Architecture
The Virtuoso Sponger is the Linked Data middleware component of Virtuoso that generates Linked Data from a variety of data sources, supporting a wide variety of data representation and serialization formats. The Sponger is transparently integrated into Virtuoso's SPARQL Query Processor where it delivers URI de-referencing within SPARQL query patterns, across disparate data spaces. It also delivers configurable smart HTTP caching services. Optionally, it can be used by the Virtuoso Content Crawler to periodically populate and replenish data within the native Quad Store.
The Sponger is a fully fledged service that is also directly accessible via SOAP or REST interaction patterns. It is also integrated into Virtuoso's SPARQL query processor, Web Content Crawler and Smart WebDAV folders functionality. (Smart WebDAV folders are 'sink' folders which act as conduits for populating the Virtuoso Quad Store with structured data extracted from documents placed in them.)

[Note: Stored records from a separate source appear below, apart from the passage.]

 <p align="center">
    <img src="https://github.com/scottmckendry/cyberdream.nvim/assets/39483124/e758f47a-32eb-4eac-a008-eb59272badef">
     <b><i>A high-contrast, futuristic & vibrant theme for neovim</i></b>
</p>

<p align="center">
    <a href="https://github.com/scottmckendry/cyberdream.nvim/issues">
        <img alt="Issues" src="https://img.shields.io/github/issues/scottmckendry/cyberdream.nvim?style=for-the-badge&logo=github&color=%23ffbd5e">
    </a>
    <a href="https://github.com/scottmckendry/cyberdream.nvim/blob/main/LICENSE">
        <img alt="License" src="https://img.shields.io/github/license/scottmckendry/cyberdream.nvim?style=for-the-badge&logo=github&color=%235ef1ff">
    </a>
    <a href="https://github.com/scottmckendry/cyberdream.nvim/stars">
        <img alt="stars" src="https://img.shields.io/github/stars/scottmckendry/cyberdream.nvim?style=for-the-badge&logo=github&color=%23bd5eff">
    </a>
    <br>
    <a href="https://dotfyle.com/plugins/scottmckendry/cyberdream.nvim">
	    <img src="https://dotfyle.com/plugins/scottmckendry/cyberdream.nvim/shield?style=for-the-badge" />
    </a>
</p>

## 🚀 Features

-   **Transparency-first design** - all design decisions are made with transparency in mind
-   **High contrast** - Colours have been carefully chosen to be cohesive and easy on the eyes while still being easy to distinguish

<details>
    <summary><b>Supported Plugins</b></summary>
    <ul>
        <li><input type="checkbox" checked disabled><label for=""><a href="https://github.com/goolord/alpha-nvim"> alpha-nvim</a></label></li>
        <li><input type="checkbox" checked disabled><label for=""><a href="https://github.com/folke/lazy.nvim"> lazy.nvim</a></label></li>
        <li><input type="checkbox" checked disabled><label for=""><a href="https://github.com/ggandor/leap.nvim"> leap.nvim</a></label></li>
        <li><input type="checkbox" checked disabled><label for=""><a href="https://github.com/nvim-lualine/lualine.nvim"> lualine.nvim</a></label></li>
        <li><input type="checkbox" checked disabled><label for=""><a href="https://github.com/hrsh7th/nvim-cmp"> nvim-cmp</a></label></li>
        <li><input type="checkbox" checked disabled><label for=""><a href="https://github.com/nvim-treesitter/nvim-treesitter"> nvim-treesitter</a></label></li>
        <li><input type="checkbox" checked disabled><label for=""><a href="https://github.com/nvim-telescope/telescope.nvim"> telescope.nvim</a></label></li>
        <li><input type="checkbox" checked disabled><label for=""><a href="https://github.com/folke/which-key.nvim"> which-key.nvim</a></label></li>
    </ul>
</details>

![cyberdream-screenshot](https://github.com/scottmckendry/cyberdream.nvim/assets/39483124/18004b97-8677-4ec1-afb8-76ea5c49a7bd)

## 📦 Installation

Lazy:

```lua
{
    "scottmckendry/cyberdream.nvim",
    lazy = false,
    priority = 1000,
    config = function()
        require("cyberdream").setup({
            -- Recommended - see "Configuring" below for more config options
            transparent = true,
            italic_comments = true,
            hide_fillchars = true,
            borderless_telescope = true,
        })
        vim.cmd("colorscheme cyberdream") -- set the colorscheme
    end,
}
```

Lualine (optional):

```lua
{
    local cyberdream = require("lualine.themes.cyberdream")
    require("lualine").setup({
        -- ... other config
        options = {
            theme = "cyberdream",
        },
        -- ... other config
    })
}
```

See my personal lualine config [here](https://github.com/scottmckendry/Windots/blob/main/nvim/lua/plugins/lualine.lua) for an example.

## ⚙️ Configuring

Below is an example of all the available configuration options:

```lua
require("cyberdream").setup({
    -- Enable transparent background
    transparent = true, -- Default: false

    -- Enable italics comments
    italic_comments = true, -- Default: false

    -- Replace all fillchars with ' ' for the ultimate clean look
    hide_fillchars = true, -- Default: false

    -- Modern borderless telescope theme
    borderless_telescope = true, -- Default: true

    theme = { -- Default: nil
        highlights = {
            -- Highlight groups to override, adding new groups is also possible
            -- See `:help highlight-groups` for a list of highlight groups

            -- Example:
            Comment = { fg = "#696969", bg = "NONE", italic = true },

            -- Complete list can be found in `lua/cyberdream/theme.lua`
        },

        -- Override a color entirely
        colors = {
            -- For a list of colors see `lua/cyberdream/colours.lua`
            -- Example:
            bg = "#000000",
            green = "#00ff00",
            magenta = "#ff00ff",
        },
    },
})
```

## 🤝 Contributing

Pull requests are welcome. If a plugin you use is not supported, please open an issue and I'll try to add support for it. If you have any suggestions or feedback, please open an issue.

As depicted below, OpenLink's broad portfolio of Linked-Data-aware products supports a number of routes for creating or consuming Linked Data. The Sponger provides a key platform for developers to generate quality data meshes from unstructured or semi-structured data sources.
Architecturally, the Sponger is comprised of a number of cartridges for specific data sources. Basically, each cartridge is the equivalent of a data access driver.

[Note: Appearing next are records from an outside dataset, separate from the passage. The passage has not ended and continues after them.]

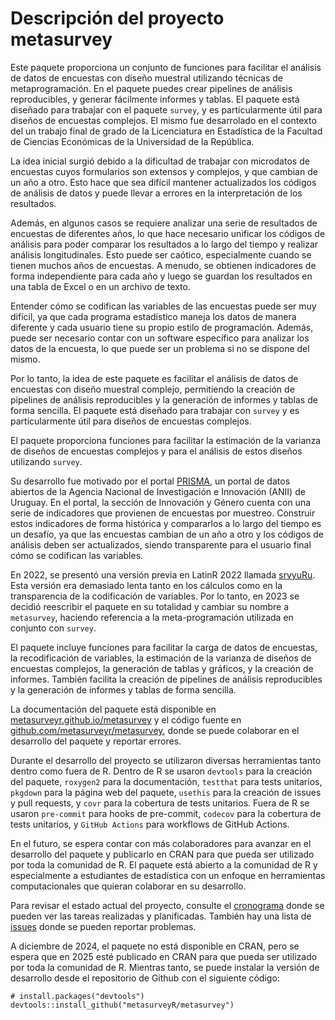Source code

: # Descripción del proyecto metasurvey

Este paquete proporciona un conjunto de funciones para facilitar el análisis de datos de encuestas con diseño muestral utilizando técnicas de metaprogramación. En el paquete puedes crear pipelines de análisis reproducibles, y generar fácilmente informes y tablas. El paquete está diseñado para trabajar con el paquete `survey`, y es particularmente útil para diseños de encuestas complejos. El mismo fue desarrolado en el contexto del un trabajo final de grado de la Licenciatura en Estadística de la Facultad de Ciencias Económicas de la Universidad de la República.

La idea inicial surgió debido a la dificultad de trabajar con microdatos de encuestas cuyos formularios son extensos y complejos, y que cambian de un año a otro. Esto hace que sea difícil mantener actualizados los códigos de análisis de datos y puede llevar a errores en la interpretación de los resultados.

Además, en algunos casos se requiere analizar una serie de resultados de encuestas de diferentes años, lo que hace necesario unificar los códigos de análisis para poder comparar los resultados a lo largo del tiempo y realizar análisis longitudinales. Esto puede ser caótico, especialmente cuando se tienen muchos años de encuestas. A menudo, se obtienen indicadores de forma independiente para cada año y luego se guardan los resultados en una tabla de Excel o en un archivo de texto.

Entender cómo se codifican las variables de las encuestas puede ser muy difícil, ya que cada programa estadístico maneja los datos de manera diferente y cada usuario tiene su propio estilo de programación. Además, puede ser necesario contar con un software específico para analizar los datos de la encuesta, lo que puede ser un problema si no se dispone del mismo.

Por lo tanto, la idea de este paquete es facilitar el análisis de datos de encuestas con diseño muestral complejo, permitiendo la creación de pipelines de análisis reproducibles y la generación de informes y tablas de forma sencilla. El paquete está diseñado para trabajar con `survey` y es particularmente útil para diseños de encuestas complejos.

El paquete proporciona funciones para facilitar la estimación de la varianza de diseños de encuestas complejos y para el análisis de estos diseños utilizando `survey`.

Su desarrollo fue motivado por el portal [PRISMA](www.prisma.uy), un portal de datos abiertos de la Agencia Nacional de Investigación e Innovación (ANII) de Uruguay. En el portal, la sección de Innovación y Género cuenta con una serie de indicadores que provienen de encuestas por muestreo. Construir estos indicadores de forma histórica y compararlos a lo largo del tiempo es un desafío, ya que las encuestas cambian de un año a otro y los códigos de análisis deben ser actualizados, siendo transparente para el usuario final cómo se codifican las variables.

En 2022, se presentó una versión previa en LatinR 2022 llamada [srvyuRu](https://github.com/mauroloprete/srvyuRu). Esta versión era demasiado lenta tanto en los cálculos como en la transparencia de la codificación de variables. Por lo tanto, en 2023 se decidió reescribir el paquete en su totalidad y cambiar su nombre a `metasurvey`, haciendo referencia a la meta-programación utilizada en conjunto con `survey`.

El paquete incluye funciones para facilitar la carga de datos de encuestas, la recodificación de variables, la estimación de la varianza de diseños de encuestas complejos, la generación de tablas y gráficos, y la creación de informes. También facilita la creación de pipelines de análisis reproducibles y la generación de informes y tablas de forma sencilla.

La documentación del paquete está disponible en [metasurveyr.github.io/metasurvey](https://metasurveyr.github.io/metasurvey/) y el código fuente en [github.com/metasurveyr/metasurvey](https://github.com/metasurveyr/metasurvey), donde se puede colaborar en el desarrollo del paquete y reportar errores.

Durante el desarrollo del proyecto se utilizaron diversas herramientas tanto dentro como fuera de R. Dentro de R se usaron `devtools` para la creación del paquete, `roxygen2` para la documentación, `testthat` para tests unitarios, `pkgdown` para la página web del paquete, `usethis` para la creación de issues y pull requests, y `covr` para la cobertura de tests unitarios. Fuera de R se usaron `pre-commit` para hooks de pre-commit, `codecov` para la cobertura de tests unitarios, y `GitHub Actions` para workflows de GitHub Actions.

En el futuro, se espera contar con más colaboradores para avanzar en el desarrollo del paquete y publicarlo en CRAN para que pueda ser utilizado por toda la comunidad de R. El paquete está abierto a la comunidad de R y especialmente a estudiantes de estadística con un enfoque en herramientas computacionales que quieran colaborar en su desarrollo.

Para revisar el estado actual del proyecto, consulte el [cronograma](https://github.com/orgs/metasurveyr/projects/1/views/1) donde se pueden ver las tareas realizadas y planificadas. También hay una lista de [issues](https://github.com/metasurveyr/metasurvey/issues) donde se pueden reportar problemas.

A diciembre de 2024, el paquete no está disponible en CRAN, pero se espera que en 2025 esté publicado en CRAN para que pueda ser utilizado por toda la comunidad de R. Mientras tanto, se puede instalar la versión de desarrollo desde el repositorio de Github con el siguiente código:

```{r}
# install.packages("devtools")
devtools::install_github("metasurveyR/metasurvey")
```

The Sponger supports two types of cartridge: Extractor and Meta Cartridges. Extractor cartridges handle raw data extraction and transformation, while Meta Cartridges handle lookups and joins across other Linked Data spaces and Web 2.0 style APIs. Both cartridge types are themselves comprised of data extractor and schema/ontology mapper components.

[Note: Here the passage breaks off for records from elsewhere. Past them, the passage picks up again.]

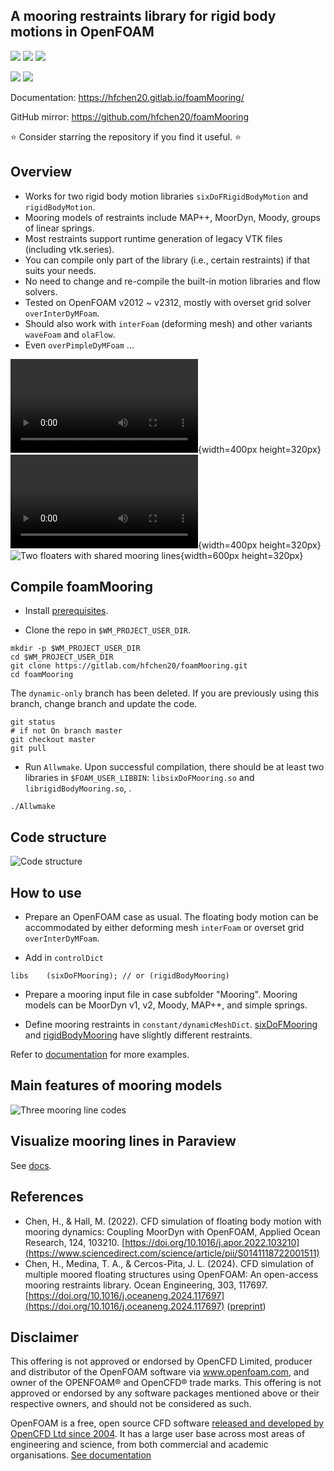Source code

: ## A mooring restraints library for rigid body motions in OpenFOAM

![](https://img.shields.io/badge/OpenFOAM-v2012-brightgreen) 
![](https://img.shields.io/badge/v2212-brightgreen)
![](https://img.shields.io/badge/v2312-brightgreen)

![](https://img.shields.io/badge/MoorDyn-v1,v2-brightgreen) ![](https://img.shields.io/badge/Moody-v2-brightgreen)

Documentation: https://hfchen20.gitlab.io/foamMooring/

GitHub mirror: https://github.com/hfchen20/foamMooring

:star: Consider starring the repository if you find it useful. :star:

## Overview

- Works for two rigid body motion libraries `sixDoFRigidBodyMotion` and `rigidBodyMotion`.
- Mooring models of restraints include MAP++, MoorDyn, Moody, groups of linear springs.
- Most restraints support runtime generation of legacy VTK files (including vtk.series).
- You can compile only part of the library (i.e., certain restraints) if that suits your needs.
- No need to change and re-compile the built-in motion libraries and flow solvers.
- Tested on OpenFOAM v2012 ~ v2312, mostly with overset grid solver `overInterDyMFoam`.
- Should also work with `interFoam` (deforming mesh) and other variants `waveFoam` and `olaFlow`.
- Even `overPimpleDyMFoam` ...

![One floater](docs/video/Animation_overset3d_h12t20.mp4){width=400px height=320px}
![Two floaters](docs/video/twoBody_moored.mp4){width=400px height=320px}
![Two floaters with shared mooring lines](docs/img/twinFB_shared_mooring_tight.jpeg){width=600px height=320px}

<!-- ![Two floaters with shared moorings](docs/img/twinFB_shared_mooring.ogv) -->

## Compile foamMooring

- Install [prerequisites](https://hfchen20.gitlab.io/foamMooring/installation/#prerequisites).

- Clone the repo in `$WM_PROJECT_USER_DIR`.
```
mkdir -p $WM_PROJECT_USER_DIR 
cd $WM_PROJECT_USER_DIR
git clone https://gitlab.com/hfchen20/foamMooring.git
cd foamMooring 
```

The `dynamic-only` branch has been deleted. If you are previously using this branch, change branch and update the code.
```
git status
# if not On branch master
git checkout master
git pull
```

- Run `Allwmake`. Upon successful compilation, there should be at least two libraries in `$FOAM_USER_LIBBIN`: `libsixDoFMooring.so` and `librigidBodyMooring.so`, .
```
./Allwmake
```

## Code structure
![Code structure](docs/img/flowchart_foamMooring.svg)

## How to use

- Prepare an OpenFOAM case as usual. The floating body motion can be accommodated by either deforming mesh `interFoam` or overset grid `overInterDyMFoam`.

- Add in `controlDict`
```
libs    (sixDoFMooring); // or (rigidBodyMooring)
```

- Prepare a mooring input file in case subfolder "Mooring". Mooring models can be MoorDyn v1, v2, Moody, MAP++, and simple springs.

- Define mooring restraints in `constant/dynamicMeshDict`. [sixDoFMooring](https://hfchen20.gitlab.io/foamMooring/six-dof-mooring/) and [rigidBodyMooring](https://hfchen20.gitlab.io/foamMooring/rgb-mooring/) have slightly different restraints.

Refer to [documentation](https://hfchen20.gitlab.io/foamMooring/) for more examples.

## Main features of mooring models

![Three mooring line codes](docs/img/comparison_3_mooring_codes.PNG)

## Visualize mooring lines in Paraview

See [docs](https://hfchen20.gitlab.io/foamMooring/utilities/#visualize-mooring-lines).


## References

- Chen, H., & Hall, M. (2022). CFD simulation of floating body motion with mooring dynamics: Coupling MoorDyn with OpenFOAM,
Applied Ocean Research, 124, 103210. [https://doi.org/10.1016/j.apor.2022.103210](https://www.sciencedirect.com/science/article/pii/S0141118722001511)
- Chen, H., Medina, T. A., & Cercos-Pita, J. L. (2024). CFD simulation of multiple moored floating structures using OpenFOAM: An open-access mooring 
restraints library. Ocean Engineering, 303, 117697. [https://doi.org/10.1016/j.oceaneng.2024.117697](https://doi.org/10.1016/j.oceaneng.2024.117697) 
([preprint](http://dx.doi.org/10.13140/RG.2.2.34206.10569))

## Disclaimer

This offering is not approved or endorsed by OpenCFD Limited, producer and distributor of the OpenFOAM software via www.openfoam.com, and owner of the OPENFOAM® and OpenCFD® trade marks. This offering is not approved or endorsed by any software packages mentioned above or their respective owners, and should not be considered as such.

OpenFOAM is a free, open source CFD software [released and developed by OpenCFD Ltd since 2004](http://www.openfoam.com/history/).
It has a large user base across most areas of engineering and science, from both commercial and academic organisations. [See documentation](http://www.openfoam.com/documentation)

Cartridges are highly customizable. Custom cartridges can be developed using any language supported by the Virtuoso Server Extensions API, enabling structured Linked Data generation from resource types not available in the default Sponger cartridge collection bundled as part of the Virtuoso Sponger VAD package (rdf_mappers_dav.vad).
Why Is It Important?
A majority of the world's data naturally resides in non-Linked Data form at the current time. The Sponger delivers middleware that accelerates the boot-strapping of the Data Web by generating Linked Data from unstructured sources, unobtrusively. This "Swiss army knife" for on-the-fly Linked Data generation provides a bridge between the traditional Document Web and the Linked Data Web ("Data Web").
Sponging data from non-Linked Data sources and converting it to Linked Data exposes the data in a canonical form for querying and inference, and enables fast and easy construction of Linked Data driven mesh-ups as opposed to code driven Web 2.0 mash-ups.
How It Works
Designed with a customization-friendly plug-in architecture, the Sponger's core functionality is provided by data transformation drivers, known as Sponger Cartridges, that handle entity extraction, representation construction, metadata generation, and the creation of de-referenceable proxy (or wrapper) URIs. Cartridges may be written in Virtuoso Procedure Language, XSLT, PHP, Python, Java, etc.
There are currently two kinds of cartridges: Extractor and Metadata. Extractor cartridges run within the Virtuoso instance, performing initial data retrieval, data object construction, vocabulary/ontology mapping, and proxy URI creation. Metadata (or "Meta") cartridges, on the other hand, use bindings to external processes and/or third-party services to extract entities from content, and to handle additional data retrieval, data object construction, and data transformation.